In news that will set alarm bells ringing among the nation's HR directors and in-house lawyers, researchers predict that a third of UK workers will be aged over 50 by 2020.
And yet 43% of respondents taking part in the Managing an Ageing Workforce survey of over 1,000 managers said that they are 'not well informed' about their organisation's retirement policies and 40% have experienced age discrimination at some stage in their careers.
Most worrying, 34% of managers said there is a complete absence of board-level recognition of ageing workforce issues.
The report published by the Chartered Management Institute (CMI) and the Chartered Institute of Personnel and Development (CIPD) argues that the lack of board-level recognition means front-line managers do not receive adequate training or support for managing older workers, which is putting the future success of UK business at risk.
Dianah Worman, the CIPD's diversity adviser, said: "In difficult economic times businesses are not galvanising the talent and skills available to help them perform more competitively.
"Employers will need to keep on their toes to respond appropriately to the phasing out of the DRA next year, which will have widespread implications.
"Clearly businesses already recognise the value of older workers, but this knowledge needs to be matched with appropriate action.
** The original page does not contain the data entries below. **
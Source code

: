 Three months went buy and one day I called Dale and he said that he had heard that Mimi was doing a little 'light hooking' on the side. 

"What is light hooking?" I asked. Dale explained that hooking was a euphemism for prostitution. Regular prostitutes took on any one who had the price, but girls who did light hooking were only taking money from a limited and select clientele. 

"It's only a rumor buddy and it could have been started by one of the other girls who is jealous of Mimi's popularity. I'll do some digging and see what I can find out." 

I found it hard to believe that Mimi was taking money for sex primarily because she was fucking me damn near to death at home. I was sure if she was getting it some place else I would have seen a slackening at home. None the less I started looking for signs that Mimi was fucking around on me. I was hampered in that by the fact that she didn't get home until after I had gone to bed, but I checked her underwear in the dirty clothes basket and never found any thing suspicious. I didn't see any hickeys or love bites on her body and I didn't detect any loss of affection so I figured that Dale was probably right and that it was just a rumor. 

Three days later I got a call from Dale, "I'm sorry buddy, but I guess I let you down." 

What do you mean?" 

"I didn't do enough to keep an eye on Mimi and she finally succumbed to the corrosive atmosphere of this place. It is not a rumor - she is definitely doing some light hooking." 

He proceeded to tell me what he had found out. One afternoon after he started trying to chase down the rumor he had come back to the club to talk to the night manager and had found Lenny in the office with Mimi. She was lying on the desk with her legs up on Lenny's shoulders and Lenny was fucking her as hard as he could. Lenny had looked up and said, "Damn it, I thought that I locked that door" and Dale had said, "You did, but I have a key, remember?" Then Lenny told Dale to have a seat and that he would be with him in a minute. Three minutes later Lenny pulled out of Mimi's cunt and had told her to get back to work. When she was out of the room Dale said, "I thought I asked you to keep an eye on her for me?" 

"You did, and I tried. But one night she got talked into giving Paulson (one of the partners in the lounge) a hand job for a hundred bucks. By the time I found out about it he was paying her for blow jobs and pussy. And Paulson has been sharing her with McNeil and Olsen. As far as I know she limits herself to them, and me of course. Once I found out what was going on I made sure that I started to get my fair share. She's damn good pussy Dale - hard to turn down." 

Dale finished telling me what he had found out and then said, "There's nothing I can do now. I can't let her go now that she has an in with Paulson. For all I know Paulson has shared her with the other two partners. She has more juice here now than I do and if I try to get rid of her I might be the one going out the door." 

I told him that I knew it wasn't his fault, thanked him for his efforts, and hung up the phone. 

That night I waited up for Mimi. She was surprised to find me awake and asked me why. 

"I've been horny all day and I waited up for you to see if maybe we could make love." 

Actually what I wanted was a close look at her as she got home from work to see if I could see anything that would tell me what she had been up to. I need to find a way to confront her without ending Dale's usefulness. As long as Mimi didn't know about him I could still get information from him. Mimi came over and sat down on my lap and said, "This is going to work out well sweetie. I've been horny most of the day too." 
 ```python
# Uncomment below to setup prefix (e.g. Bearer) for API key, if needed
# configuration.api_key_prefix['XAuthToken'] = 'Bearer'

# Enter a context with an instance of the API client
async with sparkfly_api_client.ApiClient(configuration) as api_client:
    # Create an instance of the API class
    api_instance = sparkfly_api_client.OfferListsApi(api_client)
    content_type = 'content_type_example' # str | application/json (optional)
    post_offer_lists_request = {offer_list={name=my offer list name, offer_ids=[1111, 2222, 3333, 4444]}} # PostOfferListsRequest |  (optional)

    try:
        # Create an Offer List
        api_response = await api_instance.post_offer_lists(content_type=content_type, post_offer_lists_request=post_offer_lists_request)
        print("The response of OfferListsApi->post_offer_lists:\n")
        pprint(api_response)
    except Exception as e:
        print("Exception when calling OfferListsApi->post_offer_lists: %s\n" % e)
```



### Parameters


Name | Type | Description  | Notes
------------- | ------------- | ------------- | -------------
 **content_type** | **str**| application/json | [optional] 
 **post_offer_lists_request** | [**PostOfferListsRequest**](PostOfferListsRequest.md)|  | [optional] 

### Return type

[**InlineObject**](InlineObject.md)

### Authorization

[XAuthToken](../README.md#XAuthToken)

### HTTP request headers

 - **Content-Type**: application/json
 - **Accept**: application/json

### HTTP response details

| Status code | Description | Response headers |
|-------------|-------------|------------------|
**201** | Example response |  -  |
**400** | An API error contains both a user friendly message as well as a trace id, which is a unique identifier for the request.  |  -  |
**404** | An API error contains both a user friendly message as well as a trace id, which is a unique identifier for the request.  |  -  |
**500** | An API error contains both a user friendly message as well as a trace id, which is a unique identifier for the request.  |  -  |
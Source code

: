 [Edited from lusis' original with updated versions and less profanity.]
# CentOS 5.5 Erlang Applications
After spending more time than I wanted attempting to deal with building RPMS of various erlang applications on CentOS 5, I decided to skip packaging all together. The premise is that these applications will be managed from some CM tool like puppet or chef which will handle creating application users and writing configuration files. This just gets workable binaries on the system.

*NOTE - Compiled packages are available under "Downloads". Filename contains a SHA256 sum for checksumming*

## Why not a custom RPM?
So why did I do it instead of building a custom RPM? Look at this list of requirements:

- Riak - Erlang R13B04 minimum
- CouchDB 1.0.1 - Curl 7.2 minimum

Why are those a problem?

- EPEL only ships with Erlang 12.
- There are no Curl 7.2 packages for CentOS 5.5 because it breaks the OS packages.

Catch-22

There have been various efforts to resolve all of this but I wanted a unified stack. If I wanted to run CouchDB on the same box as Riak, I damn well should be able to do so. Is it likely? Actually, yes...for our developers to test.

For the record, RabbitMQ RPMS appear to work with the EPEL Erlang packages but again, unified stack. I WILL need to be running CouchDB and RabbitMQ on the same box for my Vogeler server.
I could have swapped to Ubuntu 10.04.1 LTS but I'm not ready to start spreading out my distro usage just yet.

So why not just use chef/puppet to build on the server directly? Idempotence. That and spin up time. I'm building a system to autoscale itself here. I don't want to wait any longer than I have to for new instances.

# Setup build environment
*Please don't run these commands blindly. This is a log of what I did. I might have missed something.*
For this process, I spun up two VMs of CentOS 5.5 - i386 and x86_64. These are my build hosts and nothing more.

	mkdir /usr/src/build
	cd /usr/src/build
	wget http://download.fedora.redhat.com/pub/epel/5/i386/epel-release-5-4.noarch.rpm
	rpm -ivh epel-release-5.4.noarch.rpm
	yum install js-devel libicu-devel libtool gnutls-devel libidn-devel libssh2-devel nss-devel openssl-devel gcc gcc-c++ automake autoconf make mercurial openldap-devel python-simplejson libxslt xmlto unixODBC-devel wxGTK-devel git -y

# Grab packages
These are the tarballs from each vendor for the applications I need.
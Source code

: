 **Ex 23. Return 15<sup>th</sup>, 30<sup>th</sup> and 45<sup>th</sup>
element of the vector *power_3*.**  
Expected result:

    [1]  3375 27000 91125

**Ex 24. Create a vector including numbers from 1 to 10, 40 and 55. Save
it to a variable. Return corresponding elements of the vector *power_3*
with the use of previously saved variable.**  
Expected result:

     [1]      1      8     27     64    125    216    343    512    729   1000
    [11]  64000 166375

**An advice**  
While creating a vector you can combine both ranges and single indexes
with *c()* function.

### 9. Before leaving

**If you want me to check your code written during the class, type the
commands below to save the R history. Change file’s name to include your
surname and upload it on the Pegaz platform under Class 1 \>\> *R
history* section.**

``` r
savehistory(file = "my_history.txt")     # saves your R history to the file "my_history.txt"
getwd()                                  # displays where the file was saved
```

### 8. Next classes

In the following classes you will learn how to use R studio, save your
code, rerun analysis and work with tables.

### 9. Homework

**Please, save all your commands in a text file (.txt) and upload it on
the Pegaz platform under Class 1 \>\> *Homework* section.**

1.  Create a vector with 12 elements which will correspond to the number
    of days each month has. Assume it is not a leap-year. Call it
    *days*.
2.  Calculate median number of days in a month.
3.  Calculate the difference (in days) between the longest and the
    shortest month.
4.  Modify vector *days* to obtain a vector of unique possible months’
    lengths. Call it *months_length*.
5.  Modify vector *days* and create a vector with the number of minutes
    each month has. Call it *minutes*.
"We know from this latest research that managers aren't being supported or trained appropriately in the management of older workers, for example, but it is also apparent that the needs and preferences of older workers have to be better addressed."
Petra Wilton, the CMI's director of policy and research, added that: "This latest research makes it clear that those at senior level in particular are failing to take the issue seriously and that discrimination is still too frequent. If action isn't taken, employees who are in the 50-plus age bracket will feel undervalued and will have no incentive to carry on working beyond normal retirement age. The loss of their talents and considerable experience by businesses not prepared to adapt is reckless in the extreme."
While Penny de Valk, chief executive of the Institute of Leadership & Management, said: "Employers need to view the ageing workforce as an opportunity rather than a threat.
"Older people are the largest-growing age demographic and in business terms they represent a hugely profitable market segment.
"As employees, older workers possess a wealth of skills and talents which should be harnessed and not wasted in these times of needing to get more from less."